Supplied information section start
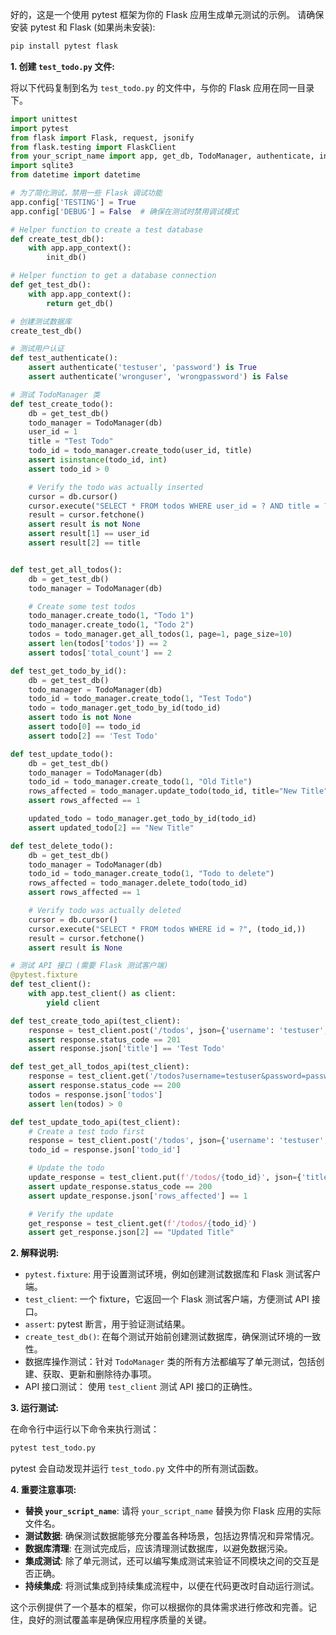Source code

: 好的，这是一个使用 pytest 框架为你的 Flask 应用生成单元测试的示例。  请确保安装 pytest 和 Flask (如果尚未安装):

```bash
pip install pytest flask
```

**1. 创建 `test_todo.py` 文件:**

将以下代码复制到名为 `test_todo.py` 的文件中，与你的 Flask 应用在同一目录下。

```python
import unittest
import pytest
from flask import Flask, request, jsonify
from flask.testing import FlaskClient
from your_script_name import app, get_db, TodoManager, authenticate, init_db
import sqlite3
from datetime import datetime

# 为了简化测试，禁用一些 Flask 调试功能
app.config['TESTING'] = True
app.config['DEBUG'] = False  # 确保在测试时禁用调试模式

# Helper function to create a test database
def create_test_db():
    with app.app_context():
        init_db()

# Helper function to get a database connection
def get_test_db():
    with app.app_context():
        return get_db()

# 创建测试数据库
create_test_db()

# 测试用户认证
def test_authenticate():
    assert authenticate('testuser', 'password') is True
    assert authenticate('wronguser', 'wrongpassword') is False

# 测试 TodoManager 类
def test_create_todo():
    db = get_test_db()
    todo_manager = TodoManager(db)
    user_id = 1
    title = "Test Todo"
    todo_id = todo_manager.create_todo(user_id, title)
    assert isinstance(todo_id, int)
    assert todo_id > 0

    # Verify the todo was actually inserted
    cursor = db.cursor()
    cursor.execute("SELECT * FROM todos WHERE user_id = ? AND title = ?", (user_id, title))
    result = cursor.fetchone()
    assert result is not None
    assert result[1] == user_id
    assert result[2] == title


def test_get_all_todos():
    db = get_test_db()
    todo_manager = TodoManager(db)

    # Create some test todos
    todo_manager.create_todo(1, "Todo 1")
    todo_manager.create_todo(1, "Todo 2")
    todos = todo_manager.get_all_todos(1, page=1, page_size=10)
    assert len(todos['todos']) == 2
    assert todos['total_count'] == 2

def test_get_todo_by_id():
    db = get_test_db()
    todo_manager = TodoManager(db)
    todo_id = todo_manager.create_todo(1, "Test Todo")
    todo = todo_manager.get_todo_by_id(todo_id)
    assert todo is not None
    assert todo[0] == todo_id
    assert todo[2] == 'Test Todo'

def test_update_todo():
    db = get_test_db()
    todo_manager = TodoManager(db)
    todo_id = todo_manager.create_todo(1, "Old Title")
    rows_affected = todo_manager.update_todo(todo_id, title="New Title")
    assert rows_affected == 1

    updated_todo = todo_manager.get_todo_by_id(todo_id)
    assert updated_todo[2] == "New Title"

def test_delete_todo():
    db = get_test_db()
    todo_manager = TodoManager(db)
    todo_id = todo_manager.create_todo(1, "Todo to delete")
    rows_affected = todo_manager.delete_todo(todo_id)
    assert rows_affected == 1

    # Verify todo was actually deleted
    cursor = db.cursor()
    cursor.execute("SELECT * FROM todos WHERE id = ?", (todo_id,))
    result = cursor.fetchone()
    assert result is None

# 测试 API 接口 (需要 Flask 测试客户端)
@pytest.fixture
def test_client():
    with app.test_client() as client:
        yield client

def test_create_todo_api(test_client):
    response = test_client.post('/todos', json={'username': 'testuser', 'password': 'password', 'title': 'Test Todo'})
    assert response.status_code == 201
    assert response.json['title'] == 'Test Todo'

def test_get_all_todos_api(test_client):
    response = test_client.get('/todos?username=testuser&password=password')
    assert response.status_code == 200
    todos = response.json['todos']
    assert len(todos) > 0

def test_update_todo_api(test_client):
    # Create a test todo first
    response = test_client.post('/todos', json={'username': 'testuser', 'password': 'password', 'title': 'Original Title'})
    todo_id = response.json['todo_id']

    # Update the todo
    update_response = test_client.put(f'/todos/{todo_id}', json={'title': 'Updated Title'})
    assert update_response.status_code == 200
    assert update_response.json['rows_affected'] == 1

    # Verify the update
    get_response = test_client.get(f'/todos/{todo_id}')
    assert get_response.json[2] == "Updated Title"
```

**2. 解释说明:**

*   `pytest.fixture`: 用于设置测试环境，例如创建测试数据库和 Flask 测试客户端。
*   `test_client`:  一个 fixture，它返回一个 Flask 测试客户端，方便测试 API 接口。
*   `assert`:  pytest 断言，用于验证测试结果。
*   `create_test_db()`: 在每个测试开始前创建测试数据库，确保测试环境的一致性。
*   数据库操作测试：针对 `TodoManager` 类的所有方法都编写了单元测试，包括创建、获取、更新和删除待办事项。
*   API 接口测试： 使用 `test_client` 测试 API 接口的正确性。

**3. 运行测试:**

在命令行中运行以下命令来执行测试：

```bash
pytest test_todo.py
```

pytest 会自动发现并运行 `test_todo.py` 文件中的所有测试函数。

**4. 重要注意事项:**

*   **替换 `your_script_name`**:  请将 `your_script_name` 替换为你 Flask 应用的实际文件名。
*   **测试数据**:  确保测试数据能够充分覆盖各种场景，包括边界情况和异常情况。
*   **数据库清理**: 在测试完成后，应该清理测试数据库，以避免数据污染。
*   **集成测试**:  除了单元测试，还可以编写集成测试来验证不同模块之间的交互是否正确。
*   **持续集成**:  将测试集成到持续集成流程中，以便在代码更改时自动运行测试。

这个示例提供了一个基本的框架，你可以根据你的具体需求进行修改和完善。记住，良好的测试覆盖率是确保应用程序质量的关键。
Supplied information section end
#### [About this task]
After removing each picture, print the entries above exactly as they were.

#### [Exercise solution]
Source code

: 好的，这是一个使用 pytest 框架为你的 Flask 应用生成单元测试的示例。  请确保安装 pytest 和 Flask (如果尚未安装):

```bash
pip install pytest flask
```

**1. 创建 `test_todo.py` 文件:**

将以下代码复制到名为 `test_todo.py` 的文件中，与你的 Flask 应用在同一目录下。

```python
import unittest
import pytest
from flask import Flask, request, jsonify
from flask.testing import FlaskClient
from your_script_name import app, get_db, TodoManager, authenticate, init_db
import sqlite3
from datetime import datetime

# 为了简化测试，禁用一些 Flask 调试功能
app.config['TESTING'] = True
app.config['DEBUG'] = False  # 确保在测试时禁用调试模式

# Helper function to create a test database
def create_test_db():
    with app.app_context():
        init_db()

# Helper function to get a database connection
def get_test_db():
    with app.app_context():
        return get_db()

# 创建测试数据库
create_test_db()

# 测试用户认证
def test_authenticate():
    assert authenticate('testuser', 'password') is True
    assert authenticate('wronguser', 'wrongpassword') is False

# 测试 TodoManager 类
def test_create_todo():
    db = get_test_db()
    todo_manager = TodoManager(db)
    user_id = 1
    title = "Test Todo"
    todo_id = todo_manager.create_todo(user_id, title)
    assert isinstance(todo_id, int)
    assert todo_id > 0

    # Verify the todo was actually inserted
    cursor = db.cursor()
    cursor.execute("SELECT * FROM todos WHERE user_id = ? AND title = ?", (user_id, title))
    result = cursor.fetchone()
    assert result is not None
    assert result[1] == user_id
    assert result[2] == title


def test_get_all_todos():
    db = get_test_db()
    todo_manager = TodoManager(db)

    # Create some test todos
    todo_manager.create_todo(1, "Todo 1")
    todo_manager.create_todo(1, "Todo 2")
    todos = todo_manager.get_all_todos(1, page=1, page_size=10)
    assert len(todos['todos']) == 2
    assert todos['total_count'] == 2

def test_get_todo_by_id():
    db = get_test_db()
    todo_manager = TodoManager(db)
    todo_id = todo_manager.create_todo(1, "Test Todo")
    todo = todo_manager.get_todo_by_id(todo_id)
    assert todo is not None
    assert todo[0] == todo_id
    assert todo[2] == 'Test Todo'

def test_update_todo():
    db = get_test_db()
    todo_manager = TodoManager(db)
    todo_id = todo_manager.create_todo(1, "Old Title")
    rows_affected = todo_manager.update_todo(todo_id, title="New Title")
    assert rows_affected == 1

    updated_todo = todo_manager.get_todo_by_id(todo_id)
    assert updated_todo[2] == "New Title"

def test_delete_todo():
    db = get_test_db()
    todo_manager = TodoManager(db)
    todo_id = todo_manager.create_todo(1, "Todo to delete")
    rows_affected = todo_manager.delete_todo(todo_id)
    assert rows_affected == 1

    # Verify todo was actually deleted
    cursor = db.cursor()
    cursor.execute("SELECT * FROM todos WHERE id = ?", (todo_id,))
    result = cursor.fetchone()
    assert result is None

# 测试 API 接口 (需要 Flask 测试客户端)
@pytest.fixture
def test_client():
    with app.test_client() as client:
        yield client

def test_create_todo_api(test_client):
    response = test_client.post('/todos', json={'username': 'testuser', 'password': 'password', 'title': 'Test Todo'})
    assert response.status_code == 201
    assert response.json['title'] == 'Test Todo'

def test_get_all_todos_api(test_client):
    response = test_client.get('/todos?username=testuser&password=password')
    assert response.status_code == 200
    todos = response.json['todos']
    assert len(todos) > 0

def test_update_todo_api(test_client):
    # Create a test todo first
    response = test_client.post('/todos', json={'username': 'testuser', 'password': 'password', 'title': 'Original Title'})
    todo_id = response.json['todo_id']

    # Update the todo
    update_response = test_client.put(f'/todos/{todo_id}', json={'title': 'Updated Title'})
    assert update_response.status_code == 200
    assert update_response.json['rows_affected'] == 1

    # Verify the update
    get_response = test_client.get(f'/todos/{todo_id}')
    assert get_response.json[2] == "Updated Title"
```

**2. 解释说明:**

*   `pytest.fixture`: 用于设置测试环境，例如创建测试数据库和 Flask 测试客户端。
*   `test_client`:  一个 fixture，它返回一个 Flask 测试客户端，方便测试 API 接口。
*   `assert`:  pytest 断言，用于验证测试结果。
*   `create_test_db()`: 在每个测试开始前创建测试数据库，确保测试环境的一致性。
*   数据库操作测试：针对 `TodoManager` 类的所有方法都编写了单元测试，包括创建、获取、更新和删除待办事项。
*   API 接口测试： 使用 `test_client` 测试 API 接口的正确性。

**3. 运行测试:**

在命令行中运行以下命令来执行测试：

```bash
pytest test_todo.py
```

pytest 会自动发现并运行 `test_todo.py` 文件中的所有测试函数。

**4. 重要注意事项:**

*   **替换 `your_script_name`**:  请将 `your_script_name` 替换为你 Flask 应用的实际文件名。
*   **测试数据**:  确保测试数据能够充分覆盖各种场景，包括边界情况和异常情况。
*   **数据库清理**: 在测试完成后，应该清理测试数据库，以避免数据污染。
*   **集成测试**:  除了单元测试，还可以编写集成测试来验证不同模块之间的交互是否正确。
*   **持续集成**:  将测试集成到持续集成流程中，以便在代码更改时自动运行测试。

这个示例提供了一个基本的框架，你可以根据你的具体需求进行修改和完善。记住，良好的测试覆盖率是确保应用程序质量的关键。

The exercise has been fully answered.